Function Description
init Intializes instance of Dataset class
pre_process This step is optional and does a couple simple pre-processing check and adjustments, such as scaling, checking for nulls, setting protected and target columns
post_process Run on generated dataset to inverse scaling
get_protected_distribution Gets protected variable distribution from the dataset
get_target_distribution Gets target variable distribution from the dataset

Dataset

CLASS

Dataset()

init

Method

__init__(dataframe) Initializes dataset class given a Pandas Dataframe.

Parameters

  • dataframe [Pandas DataFrame]: Training data before pre-processing
  • scaler [sklearn.preprocessing.MinMaxScaler]: initialize the MinMaxScaler object that will be used to scale data in pre-processing and post-processing
  • np_data [numpy.ndarray]: Processed data in a Numpy array
  • target_names List[str]: Target variable column names
  • protected_names List[str]: Protected variable column names
  • processed_col_types List[str]: store list for the original dataset column types, used in post-processing

Return type

None

pre_process

Method

pre_process(protected_var, outcome_var, output_file_name_path, multiclass=False, min_max_scale=True)

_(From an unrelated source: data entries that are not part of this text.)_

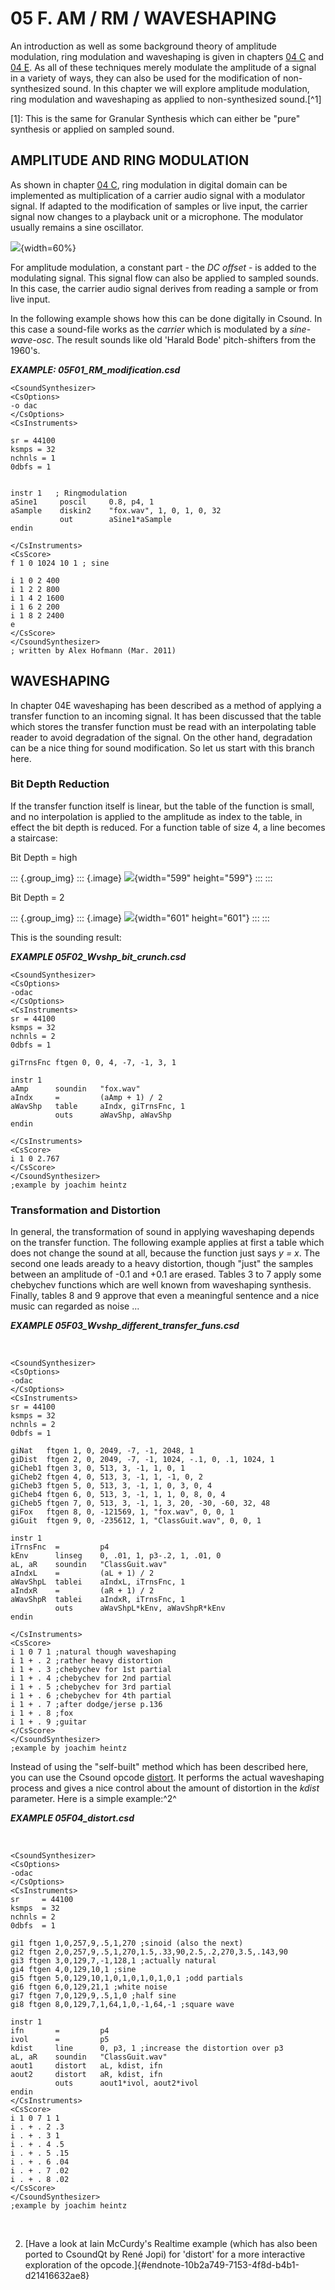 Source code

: 05 F. AM / RM / WAVESHAPING
===========================

An introduction as well as some background theory of amplitude
modulation, ring modulation and waveshaping is given in chapters
[04 C](04-c-amplitude-and-ring-modulation.md) and
[04 E](04-e-waveshaping.md). As all of these techniques merely
modulate the amplitude of a signal in a variety of ways, they can also
be used for the modification of non-synthesized sound. In this chapter
we will explore amplitude modulation, ring modulation and waveshaping as
applied to non-synthesized sound.[^1]

[1]:  This is the same for Granular Synthesis which can either be
      "pure" synthesis or applied on sampled sound.



AMPLITUDE AND RING MODULATION
-----------------------------

As shown in chapter [04 C](04-c-amplitude-and-ring-modulation.md), ring modulation in digital domain can be implemented as multiplication of a carrier audio signal with a modulator signal. If adapted to the modification of samples or live input, the carrier signal now changes to a playback unit or a microphone. The modulator usually remains a sine oscillator.

![](../resources/images/05-f-RM.png){width=60%}

For amplitude modulation, a constant part - the *DC offset* - is added to the modulating signal. This signal flow can also be applied to sampled sounds. In this case, the carrier audio signal derives from reading a sample or from live input.

In the following example shows how this can be done digitally in Csound.
In this case a sound-file works as the *carrier* which is modulated by a
*sine-wave-osc*. The result sounds like old \'Harald Bode\'
pitch-shifters from the 1960\'s.

***EXAMPLE: 05F01\_RM\_modification.csd***

    <CsoundSynthesizer>
    <CsOptions>
    -o dac
    </CsOptions>
    <CsInstruments>

    sr = 44100
    ksmps = 32
    nchnls = 1
    0dbfs = 1


    instr 1   ; Ringmodulation
    aSine1     poscil     0.8, p4, 1
    aSample    diskin2    "fox.wav", 1, 0, 1, 0, 32
               out        aSine1*aSample
    endin

    </CsInstruments>
    <CsScore>
    f 1 0 1024 10 1 ; sine

    i 1 0 2 400
    i 1 2 2 800
    i 1 4 2 1600
    i 1 6 2 200
    i 1 8 2 2400
    e
    </CsScore>
    </CsoundSynthesizer>
    ; written by Alex Hofmann (Mar. 2011)

WAVESHAPING
-----------

In chapter 04E waveshaping has been described as a method of applying a
transfer function to an incoming signal. It has been discussed that the
table which stores the transfer function must be read with an
interpolating table reader to avoid degradation of the signal. On the
other hand, degradation can be a nice thing for sound modification. So
let us start with this branch here.

### Bit Depth Reduction

If the transfer function itself is linear, but the table of the function
is small, and no interpolation is applied to the amplitude as index to
the table, in effect the bit depth is reduced. For a function table of
size 4, a line becomes a staircase:

Bit Depth = high                                                

::: {.group_img}
::: {.image}
![](../resources/images/05fbild1a.png){width="599" height="599"}
:::
:::

Bit Depth = 2

::: {.group_img}
::: {.image}
![](../resources/images/05fbild2a.png){width="601" height="601"}
:::
:::

This is the sounding result:

***EXAMPLE 05F02\_Wvshp\_bit\_crunch.csd***

    <CsoundSynthesizer>
    <CsOptions>
    -odac
    </CsOptions>
    <CsInstruments>
    sr = 44100
    ksmps = 32
    nchnls = 2
    0dbfs = 1

    giTrnsFnc ftgen 0, 0, 4, -7, -1, 3, 1

    instr 1
    aAmp      soundin   "fox.wav"
    aIndx     =         (aAmp + 1) / 2
    aWavShp   table     aIndx, giTrnsFnc, 1
              outs      aWavShp, aWavShp
    endin

    </CsInstruments>
    <CsScore>
    i 1 0 2.767
    </CsScore>
    </CsoundSynthesizer>
    ;example by joachim heintz

### Transformation and Distortion

In general, the transformation of sound in applying waveshaping depends
on the transfer function. The following example applies at first a table
which does not change the sound at all, because the function just says
*y = x*. The second one leads aready to a heavy distortion, though
\"just\" the samples between an amplitude of -0.1 and +0.1 are erased.
Tables 3 to 7 apply some chebychev functions which are well known from
waveshaping synthesis. Finally, tables 8 and 9 approve that even a
meaningful sentence and a nice music can regarded as noise \...

***EXAMPLE 05F03\_Wvshp\_different\_transfer\_funs.csd***

 

    <CsoundSynthesizer>
    <CsOptions>
    -odac
    </CsOptions>
    <CsInstruments>
    sr = 44100
    ksmps = 32
    nchnls = 2
    0dbfs = 1

    giNat   ftgen 1, 0, 2049, -7, -1, 2048, 1
    giDist  ftgen 2, 0, 2049, -7, -1, 1024, -.1, 0, .1, 1024, 1
    giCheb1 ftgen 3, 0, 513, 3, -1, 1, 0, 1
    giCheb2 ftgen 4, 0, 513, 3, -1, 1, -1, 0, 2
    giCheb3 ftgen 5, 0, 513, 3, -1, 1, 0, 3, 0, 4
    giCheb4 ftgen 6, 0, 513, 3, -1, 1, 1, 0, 8, 0, 4
    giCheb5 ftgen 7, 0, 513, 3, -1, 1, 3, 20, -30, -60, 32, 48
    giFox   ftgen 8, 0, -121569, 1, "fox.wav", 0, 0, 1
    giGuit  ftgen 9, 0, -235612, 1, "ClassGuit.wav", 0, 0, 1

    instr 1
    iTrnsFnc  =         p4
    kEnv      linseg    0, .01, 1, p3-.2, 1, .01, 0
    aL, aR    soundin   "ClassGuit.wav"
    aIndxL    =         (aL + 1) / 2
    aWavShpL  tablei    aIndxL, iTrnsFnc, 1
    aIndxR    =         (aR + 1) / 2
    aWavShpR  tablei    aIndxR, iTrnsFnc, 1
              outs      aWavShpL*kEnv, aWavShpR*kEnv
    endin

    </CsInstruments>
    <CsScore>
    i 1 0 7 1 ;natural though waveshaping
    i 1 + . 2 ;rather heavy distortion
    i 1 + . 3 ;chebychev for 1st partial
    i 1 + . 4 ;chebychev for 2nd partial
    i 1 + . 5 ;chebychev for 3rd partial
    i 1 + . 6 ;chebychev for 4th partial
    i 1 + . 7 ;after dodge/jerse p.136
    i 1 + . 8 ;fox
    i 1 + . 9 ;guitar
    </CsScore>
    </CsoundSynthesizer>
    ;example by joachim heintz

Instead of using the \"self-built\" method which has been described
here, you can use the Csound opcode
[distort](https://csound.com/docs/manual/distort.html). It performs
the actual waveshaping process and gives a nice control about the amount
of distortion in the *kdist* parameter. Here is a simple example:^2^ 

***EXAMPLE 05F04\_distort.csd***

 

    <CsoundSynthesizer>
    <CsOptions>
    -odac
    </CsOptions>
    <CsInstruments>
    sr     = 44100
    ksmps  = 32
    nchnls = 2
    0dbfs  = 1

    gi1 ftgen 1,0,257,9,.5,1,270 ;sinoid (also the next)
    gi2 ftgen 2,0,257,9,.5,1,270,1.5,.33,90,2.5,.2,270,3.5,.143,90
    gi3 ftgen 3,0,129,7,-1,128,1 ;actually natural
    gi4 ftgen 4,0,129,10,1 ;sine
    gi5 ftgen 5,0,129,10,1,0,1,0,1,0,1,0,1 ;odd partials
    gi6 ftgen 6,0,129,21,1 ;white noise
    gi7 ftgen 7,0,129,9,.5,1,0 ;half sine
    gi8 ftgen 8,0,129,7,1,64,1,0,-1,64,-1 ;square wave

    instr 1
    ifn       =         p4
    ivol      =         p5
    kdist     line      0, p3, 1 ;increase the distortion over p3
    aL, aR    soundin   "ClassGuit.wav"
    aout1     distort   aL, kdist, ifn
    aout2     distort   aR, kdist, ifn
              outs      aout1*ivol, aout2*ivol
    endin
    </CsInstruments>
    <CsScore>
    i 1 0 7 1 1
    i . + . 2 .3
    i . + . 3 1
    i . + . 4 .5
    i . + . 5 .15
    i . + . 6 .04
    i . + . 7 .02
    i . + . 8 .02
    </CsScore>
    </CsoundSynthesizer>
    ;example by joachim heintz

 

2.  [Have a look at Iain McCurdy\'s Realtime example (which has also
    been ported to CsoundQt by René Jopi) for \'distort\' for a more
    interactive exploration of the
    opcode.]{#endnote-10b2a749-7153-4f8d-b4b1-d21416632ae8}
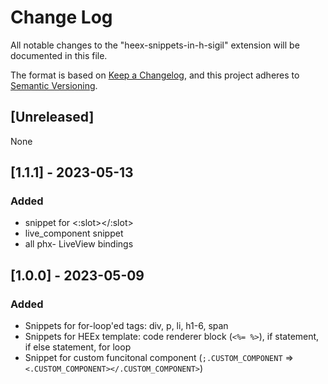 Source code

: # Change Log

All notable changes to the "heex-snippets-in-h-sigil" extension will be documented in this file.

The format is based on [Keep a Changelog](https://keepachangelog.com/en/1.0.0/),
and this project adheres to [Semantic Versioning](https://semver.org/spec/v2.0.0.html).

## [Unreleased]

None

## [1.1.1] - 2023-05-13

### Added

- snippet for <:slot></:slot>
- live_component snippet
- all phx- LiveView bindings

## [1.0.0] - 2023-05-09

### Added

- Snippets for for-loop'ed tags: div, p, li, h1-6, span
- Snippets for HEEx template: code renderer block (`<%= %>`), if statement, if else statement, for loop
- Snippet for custom funcitonal component (`;.CUSTOM_COMPONENT` => `<.CUSTOM_COMPONENT></.CUSTOM_COMPONENT>`) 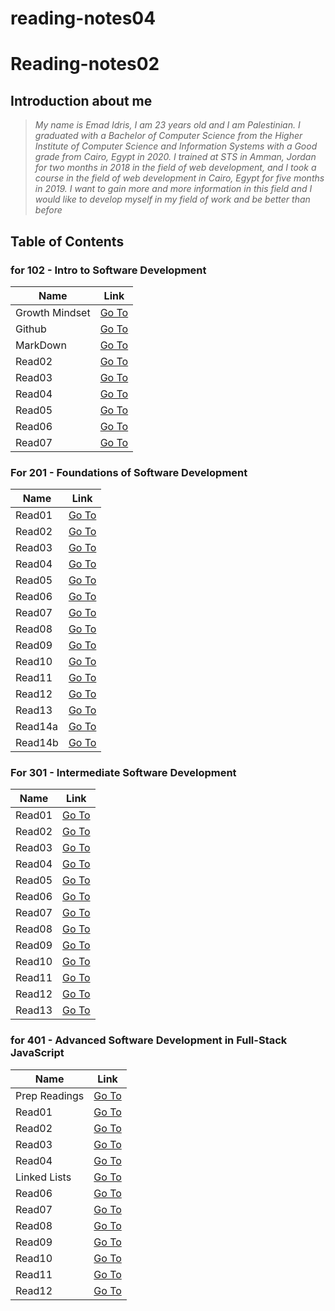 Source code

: # reading-notes04

# Reading-notes02

## Introduction about me
> *My name is Emad Idris, I am 23 years old and I am Palestinian. I graduated with a Bachelor of Computer Science from the Higher Institute of Computer Science and Information Systems with a Good grade from Cairo, Egypt in 2020. I trained at STS in Amman, Jordan for two months in 2018 in the field of web development, and I took a course in the field of web development in Cairo, Egypt for five months in 2019. I want to gain more and more information in this field and I would like to develop myself in my field of work and be better than before*


## Table of Contents


### for 102 - Intro to Software Development

Name | Link 
-----| -----
Growth Mindset | [Go To](https://emadidris.github.io/reading-notes04/102/GrowthMindset)
Github         | [Go To](https://emadidris.github.io/reading-notes04/102/Github)
MarkDown       | [Go To](https://emadidris.github.io/reading-notes04/102/MarkDown)
Read02         | [Go To](https://emadidris.github.io/reading-notes04/102/Read02)
Read03         | [Go To](https://emadidris.github.io/reading-notes04/102/Read03)
Read04         | [Go To](https://emadidris.github.io/reading-notes04/102/Read04)
Read05         | [Go To](https://emadidris.github.io/reading-notes04/102/Read05)
Read06         | [Go To](https://emadidris.github.io/reading-notes04/102/Read06)
Read07         | [Go To](https://emadidris.github.io/reading-notes04/102/Read07)

### For 201 - Foundations of Software Development

Name | Link 
-----| -----
Read01         | [Go To](https://emadidris.github.io/reading-notes04/201/class-01)
Read02         | [Go To](https://emadidris.github.io/reading-notes04/201/class-02)
Read03         | [Go To](https://emadidris.github.io/reading-notes04/201/class-03)
Read04         | [Go To](https://emadidris.github.io/reading-notes04/201/class-04)
Read05         | [Go To](https://emadidris.github.io/reading-notes04/201/class-05)
Read06         | [Go To](https://emadidris.github.io/reading-notes04/201/class-06)
Read07         | [Go To](https://emadidris.github.io/reading-notes04/201/class-07)                        
Read08         | [Go To](https://emadidris.github.io/reading-notes04/201/class-08)
Read09         | [Go To](https://emadidris.github.io/reading-notes04/201/class-09)
Read10         | [Go To](https://emadidris.github.io/reading-notes04/201/class-10)
Read11         | [Go To](https://emadidris.github.io/reading-notes04/201/class-11)
Read12         | [Go To](https://emadidris.github.io/reading-notes04/201/class-12)
Read13         | [Go To](https://emadidris.github.io/reading-notes04/201/class-13)
Read14a        | [Go To](https://emadidris.github.io/reading-notes04/201/class-14a)
Read14b        | [Go To](https://emadidris.github.io/reading-notes04/201/class-14b)

### For 301 - Intermediate Software Development

Name | Link 
-----| -----
Read01         | [Go To](https://emadidris.github.io/reading-notes04/301/class-01)
Read02         | [Go To](https://emadidris.github.io/reading-notes04/301/class-02)
Read03         | [Go To](https://emadidris.github.io/reading-notes04/301/class-03)
Read04         | [Go To](https://emadidris.github.io/reading-notes04/301/class-04)
Read05         | [Go To](https://emadidris.github.io/reading-notes04/301/class-05)
Read06         | [Go To](https://emadidris.github.io/reading-notes04/301/class-06)
Read07         | [Go To](https://emadidris.github.io/reading-notes04/301/class-07)
Read08         | [Go To](https://emadidris.github.io/reading-notes04/301/class-08)
Read09         | [Go To](https://emadidris.github.io/reading-notes04/301/class-09)
Read10         | [Go To](https://emadidris.github.io/reading-notes04/301/class-10)
Read11         | [Go To](https://emadidris.github.io/reading-notes04/301/class-11)
Read12         | [Go To](https://emadidris.github.io/reading-notes04/301/class-12)
Read13         | [Go To](https://emadidris.github.io/reading-notes04/301/class-13)

### for 401 - Advanced Software Development in Full-Stack JavaScript

Name | Link 
-----| -----
Prep Readings | [Go To](https://emadidris.github.io/reading-notes04/401/prep-01)
Read01        | [Go To](https://emadidris.github.io/reading-notes04/401/read01)
Read02        | [Go To](https://emadidris.github.io/reading-notes04/401/read02)
Read03        | [Go To](https://emadidris.github.io/reading-notes04/401/read03)
Read04        | [Go To](https://emadidris.github.io/reading-notes04/401/read04)
Linked Lists  | [Go To](https://emadidris.github.io/reading-notes04/401/read05)
Read06        | [Go To](https://emadidris.github.io/reading-notes04/401/read06)
Read07        | [Go To](https://emadidris.github.io/reading-notes04/401/read07)
Read08        | [Go To](https://emadidris.github.io/reading-notes04/401/read08)
Read09        | [Go To](https://emadidris.github.io/reading-notes04/401/read09)
Read10        | [Go To](https://emadidris.github.io/reading-notes04/401/read10)
Read11        | [Go To](https://emadidris.github.io/reading-notes04/401/read11)
Read12        | [Go To](https://emadidris.github.io/reading-notes04/401/read12)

Basic pre-processing on a Pandas DataFrame including one-hot encoding, scaling, checking for nulls, etc. Saves a pickle file with a numpy array and a csv file with a data dictionary in the specified path.

Parameters

  • protected_var [str] - Name of the protected column in the Pandas DataFrame
  • outcome_var [str] - Name of the outcome column in the Pandas DataFrame
  • output_file_name_path [str] - Name the Pickle file that will be saved in the data/interim folder
  • multiclass (Optional [bool]) - Set to True if your protected variable is categorical has more than two states.
  • min_max_scale (Optional [bool]) - Set to False if using scaled data

Raises

Exception - if dataset has nulls

Return type

  • np_data [numpy.ndarray]: numpy array with pre-processed data

post_process

Method

post_process(gen_data_np)

Inverse scaling on the generated data from the trained model.

Parameters

  • gen_data_np [np.ndarray] - numpy array with generated data

Return type

  • gen_data_np [numpy.ndarray]: numpy array with post-processed data

get_protected_distribution

Method

get_protected_distribution(np_data)

Calculates the protected variable distribution after pre-processing.

Parameters

  • np_data [np.ndarray] - data in a numpy array

Return type

  • protected_distribution [List[float]]: distrbution of each protected class

To get the dataframe columns corresponding to class names, run protected_names on the Dataset object. For example

dataset = Dataset()
np_data = dataset.pre_process(df, 'gender', 'income', 'out_file')

dataset.get_protected_distribution(np_data)

>>> [85.6, 14.4]

dataset.protected_names

>>> ['Male', 'Female']

get_target_distribution

Method

get_target_distribution(np_data)

Returns the target variable distribution after pre-processing.

Parameters

  • np_data [np.ndarray] - data in a numpy array

Return type

  • target_distribution [List[float]]: distrbution of each target class

To get the dataframe columns corresponding to class names, return target_names on the Dataset object.